Стало быть, начинается, явил, обнаружил негожее, вызывающее, взбаламошное (это у них в роду, в крови, во вздорных, необратимых мутациях), легкомысленное поведение, добровольно на всех парах несется, мчится, дуй до горы, подожди, рога обломают, стало быть, летит, высокое парение, умылся из Израиля, заявился у нас, на Святой Pycи, остановился, приютился, бросил первый якорь, естественно, у деда, сексуального маньяка и бывшего диссидента; надо не забыть, сообщить злоязычие, интересно, что после печальной истории Якира и Красина муж Марины как бы опомнился, протрезвел, вышел из диссидентской комы, вообще разочаровался в людях порядком, разочаровался в распрекрасном правозащитном движении, ориентированном на Хельсинские соглашения, пошел в разнос, решительно порвал с этой публикой, да все эти Якиры, Красины (где твои глаза раньше были?), Амальрики Литвиновы, Сахаровы, имя им легион, — не люди, одно чванство (да как язык у тебя поворачивается?), не уважаю, не настоящее, маргарин; как не порвать с диссидентством, когда тебя раз в неделю тягает на допрос Александровский, жучит отечески, говорит хорошие, вразумлявщие, очень благоразумные речи. Да Павел Иванович много умней, честней всей этой дряни, умнее и благороднее, обещал не сообщать ничего на работе, и не сообщил (новое в марксизме!), мне стыдно не того, что я не был на Красной площади, когда ввели войска в Чехословакию, в Москве не было, шестерил, за инструкциями в ссылку к Красину ездил, а то бы обязательно увязался за ними, мне другого стыдно — зависел от этих ничтожных, тщеславных, чванливых людишек, пресмыкался пред Якиром, супермен, сын командора, символ, стыдно, очень стыдно, что подписывал их тщеславные, поганые писульки, не мог отказать, не хватало мужества плюнуть им в физиономию, сказать твердое нет, согнули в бараний рог, вот чего мне стыдно!

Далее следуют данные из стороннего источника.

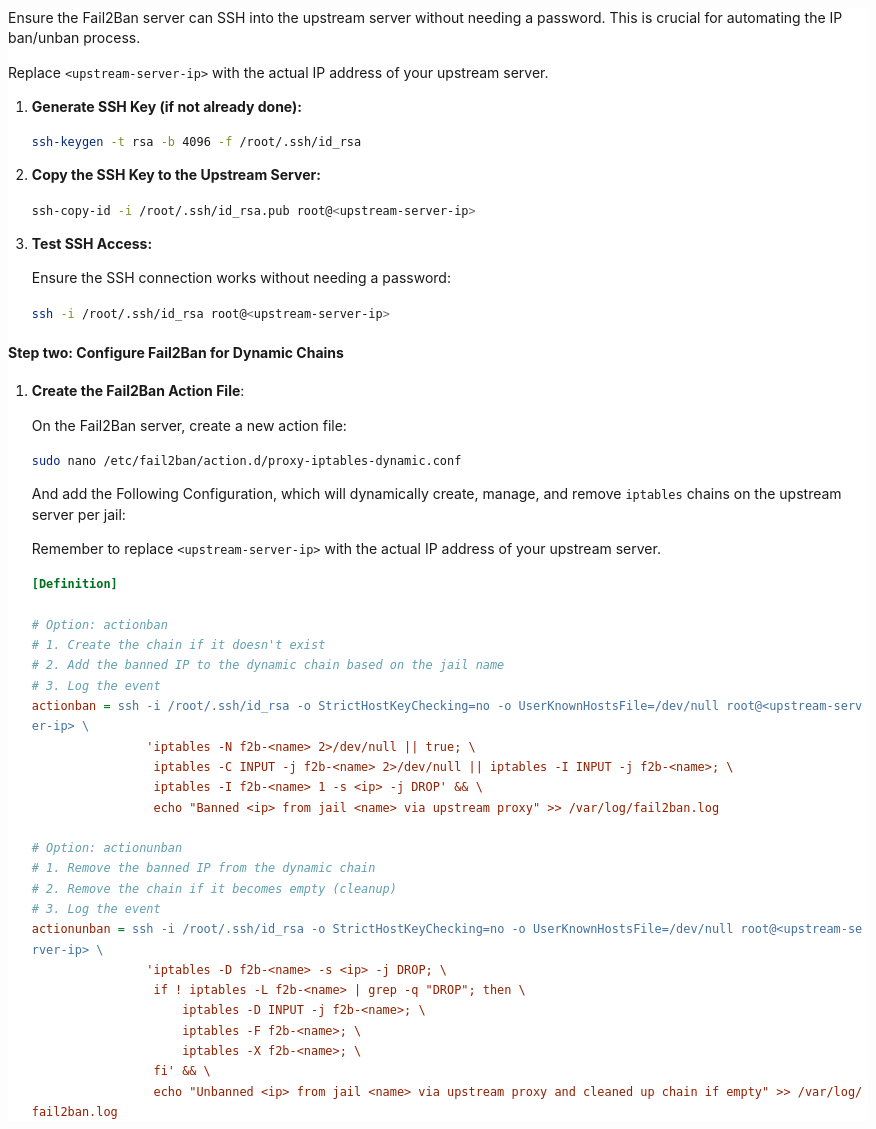 Ensure the Fail2Ban server can SSH into the upstream server without needing a password. This is crucial for automating the IP ban/unban process.

Replace `<upstream-server-ip>` with the actual IP address of your upstream server.

1. **Generate SSH Key (if not already done):**

   ```bash
   ssh-keygen -t rsa -b 4096 -f /root/.ssh/id_rsa
   ```

2. **Copy the SSH Key to the Upstream Server:**

   ```bash
   ssh-copy-id -i /root/.ssh/id_rsa.pub root@<upstream-server-ip>
   ```

3. **Test SSH Access:**

   Ensure the SSH connection works without needing a password:

   ```bash
   ssh -i /root/.ssh/id_rsa root@<upstream-server-ip>
   ```

#### Step two: Configure Fail2Ban for Dynamic Chains

1. **Create the Fail2Ban Action File**:

   On the Fail2Ban server, create a new action file:

   ```bash
   sudo nano /etc/fail2ban/action.d/proxy-iptables-dynamic.conf
   ```

   And add the Following Configuration, which will dynamically create, manage, and remove `iptables` chains on the upstream server per jail:

   Remember to replace `<upstream-server-ip>` with the actual IP address of your upstream server.

   ```ini
   [Definition]

   # Option: actionban
   # 1. Create the chain if it doesn't exist
   # 2. Add the banned IP to the dynamic chain based on the jail name
   # 3. Log the event
   actionban = ssh -i /root/.ssh/id_rsa -o StrictHostKeyChecking=no -o UserKnownHostsFile=/dev/null root@<upstream-server-ip> \
                   'iptables -N f2b-<name> 2>/dev/null || true; \
                    iptables -C INPUT -j f2b-<name> 2>/dev/null || iptables -I INPUT -j f2b-<name>; \
                    iptables -I f2b-<name> 1 -s <ip> -j DROP' && \
                    echo "Banned <ip> from jail <name> via upstream proxy" >> /var/log/fail2ban.log
   
   # Option: actionunban
   # 1. Remove the banned IP from the dynamic chain
   # 2. Remove the chain if it becomes empty (cleanup)
   # 3. Log the event
   actionunban = ssh -i /root/.ssh/id_rsa -o StrictHostKeyChecking=no -o UserKnownHostsFile=/dev/null root@<upstream-server-ip> \
                   'iptables -D f2b-<name> -s <ip> -j DROP; \
                    if ! iptables -L f2b-<name> | grep -q "DROP"; then \
                        iptables -D INPUT -j f2b-<name>; \
                        iptables -F f2b-<name>; \
                        iptables -X f2b-<name>; \
                    fi' && \
                    echo "Unbanned <ip> from jail <name> via upstream proxy and cleaned up chain if empty" >> /var/log/fail2ban.log
   ```
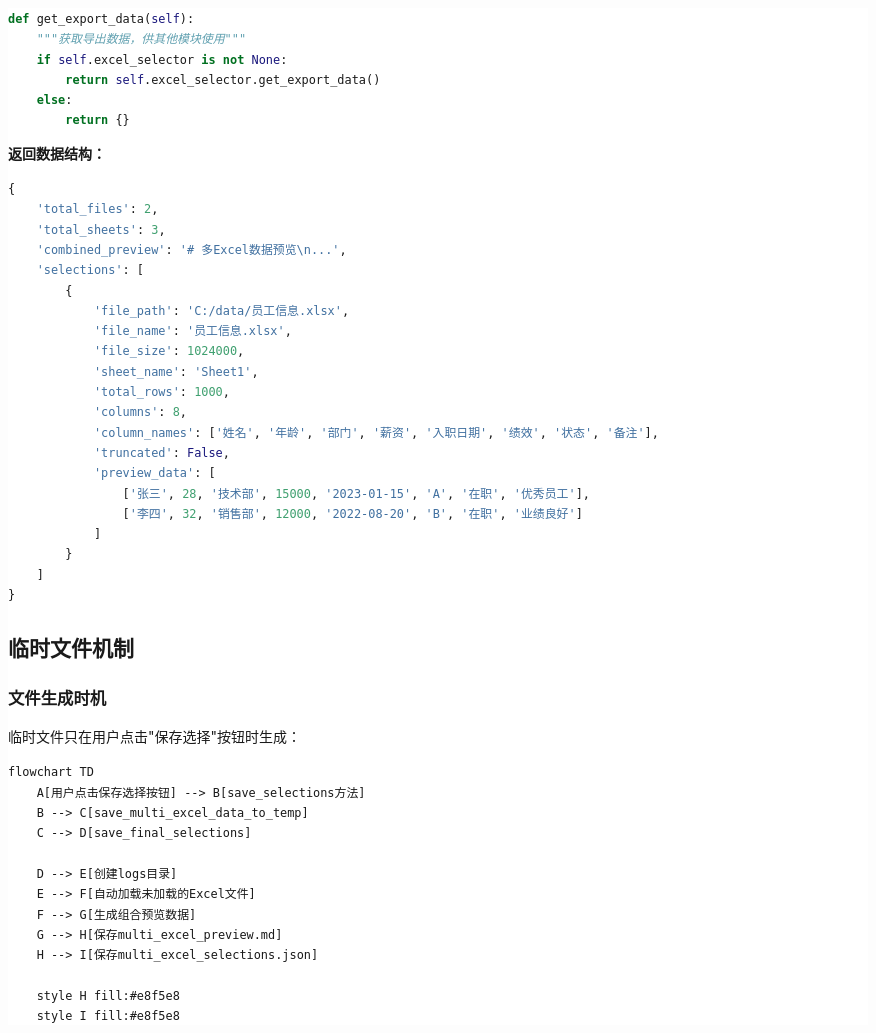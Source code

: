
 ```python
def get_export_data(self):
    """获取导出数据，供其他模块使用"""
    if self.excel_selector is not None:
        return self.excel_selector.get_export_data()
    else:
        return {}
```

**返回数据结构：**

```python
{
    'total_files': 2,
    'total_sheets': 3,
    'combined_preview': '# 多Excel数据预览\n...',
    'selections': [
        {
            'file_path': 'C:/data/员工信息.xlsx',
            'file_name': '员工信息.xlsx',
            'file_size': 1024000,
            'sheet_name': 'Sheet1',
            'total_rows': 1000,
            'columns': 8,
            'column_names': ['姓名', '年龄', '部门', '薪资', '入职日期', '绩效', '状态', '备注'],
            'truncated': False,
            'preview_data': [
                ['张三', 28, '技术部', 15000, '2023-01-15', 'A', '在职', '优秀员工'],
                ['李四', 32, '销售部', 12000, '2022-08-20', 'B', '在职', '业绩良好']
            ]
        }
    ]
}
```

## 临时文件机制

### 文件生成时机

临时文件只在用户点击"保存选择"按钮时生成：

```mermaid
flowchart TD
    A[用户点击保存选择按钮] --> B[save_selections方法]
    B --> C[save_multi_excel_data_to_temp]
    C --> D[save_final_selections]
    
    D --> E[创建logs目录]
    E --> F[自动加载未加载的Excel文件]
    F --> G[生成组合预览数据]
    G --> H[保存multi_excel_preview.md]
    H --> I[保存multi_excel_selections.json]
    
    style H fill:#e8f5e8
    style I fill:#e8f5e8
```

Еще одна измена, я изменял и многому и многим (Долой Березняки! Долой Марину! Долой демократическое движение!), не зря этого позорника Сахаров проклял; после благополучного, своевременного дезертирства ушел с головой в математику, говорят, у него есть интересный результат, так и говорят, таков их лексикон, удивляемся, оказывается - выдающийся математик, кто мог подумать, этот, ни рыба, ни мясо, тюха, очарованная душа, всегда под чьим-нибудь влиянием, вот уж никто не думал, можете ли представить, член-корреспондент, сначала Российской Академии, а когда эти все академии слились, то заделался настоящим академиком (вписан в ранг бессмертных, Александровскому следователю Якира и Красина, низкий поклон, мы ему обязаны: для математической науки сохранен ценный кадр); сильно переменился Юра, даже внешне, его не узнаешь, облысел порядком, помятое, опухшее лицо, вообще-то такая же очарованная душа, шалун, сладострастник с расстроенным, докучливым, больным воображением, слабина, привычки, необузданный выпивоха, допускающий частенько крайности, широкая русская натура и со всячиной, Рогожин, Митя Карамазов; ко внуку у Юры чувства проснулись, увлекся, души не чает расчувствовавшийся и состарившийся дед, с ласковым придыханием зовет Голубчиком, Зайчиком, как когда-то звал сына, ухилявшего в Израиль, живи, трехкомнатная квартира — твоя, нет проблем, ты — наследник!..

Илюша по уши в мифе, а это так опасно для юной, неопытной души. На первых порах всё вроде хорошо, запоров, малоприятная, неуместная ирония, никаких, да эти запоры чистый брех, выдумка! А что есть, зачем приехал? Романтический побег от пассивного прозябания. Одна шальная, завиральная, отнюдь не хамскими генами формулируемая идейка мучит его, донимает, сверлит мозг, — конечно, много воды утекло, а всё же вдруг нападет на след, очень требуется ему в бесконечных архивах покопаться, поработать, разобраться в родословной надо, мечта манит, веление сердца, впивается в прошлое.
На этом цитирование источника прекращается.